[Saved data entries]
—————
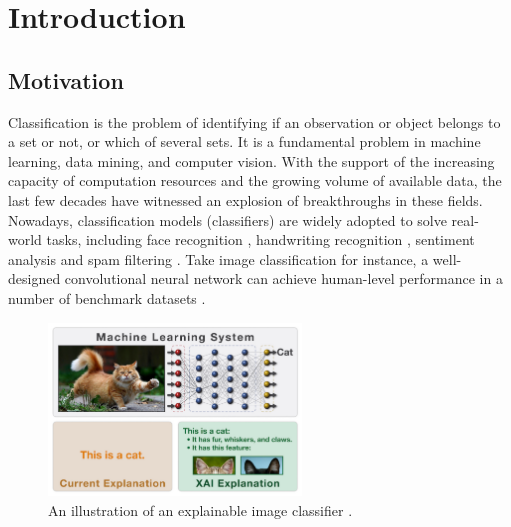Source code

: \chapter{Introduction}\label{sec-introduction}
\section{Motivation}


Classification is the problem of identifying if an observation or object belongs to a set or not, or which of several sets. It is a fundamental problem in machine learning, data mining, and computer vision. With the support of the increasing capacity of computation resources and the growing volume of available data, the last few decades have witnessed an explosion of breakthroughs in these fields. Nowadays, classification models (classifiers) are widely adopted to solve real-world tasks, including face recognition \cite{wright2009robust}, handwriting recognition \cite{lecun1990handwritten}, sentiment analysis \cite{pang2002thumbs} and spam filtering \cite{androutsopoulos2000spam}. Take image classification for instance, a well-designed convolutional neural network can achieve human-level performance in a number of benchmark datasets \cite{he2016resnet}.


\begin{figure}[hb]
  \centering
  \includegraphics[width=0.6\textwidth]{figure/explain_cat}
  \caption{An illustration of an explainable image classifier \cite{darpa2017xai}.}
  \label{fig:explain-cat}
\end{figure}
—————
## THE PROBLEM
Although the records contain pictures, the copy should consist of their text alone, reproduced exactly.

## ANSWER BELOW
Source code

: \chapter{Introduction}\label{sec-introduction}
\section{Motivation}


Classification is the problem of identifying if an observation or object belongs to a set or not, or which of several sets. It is a fundamental problem in machine learning, data mining, and computer vision. With the support of the increasing capacity of computation resources and the growing volume of available data, the last few decades have witnessed an explosion of breakthroughs in these fields. Nowadays, classification models (classifiers) are widely adopted to solve real-world tasks, including face recognition \cite{wright2009robust}, handwriting recognition \cite{lecun1990handwritten}, sentiment analysis \cite{pang2002thumbs} and spam filtering \cite{androutsopoulos2000spam}. Take image classification for instance, a well-designed convolutional neural network can achieve human-level performance in a number of benchmark datasets \cite{he2016resnet}.


\begin{figure}[hb]
  \centering
  \includegraphics[width=0.6\textwidth]{figure/explain_cat}
  \caption{An illustration of an explainable image classifier \cite{darpa2017xai}.}
  \label{fig:explain-cat}
\end{figure}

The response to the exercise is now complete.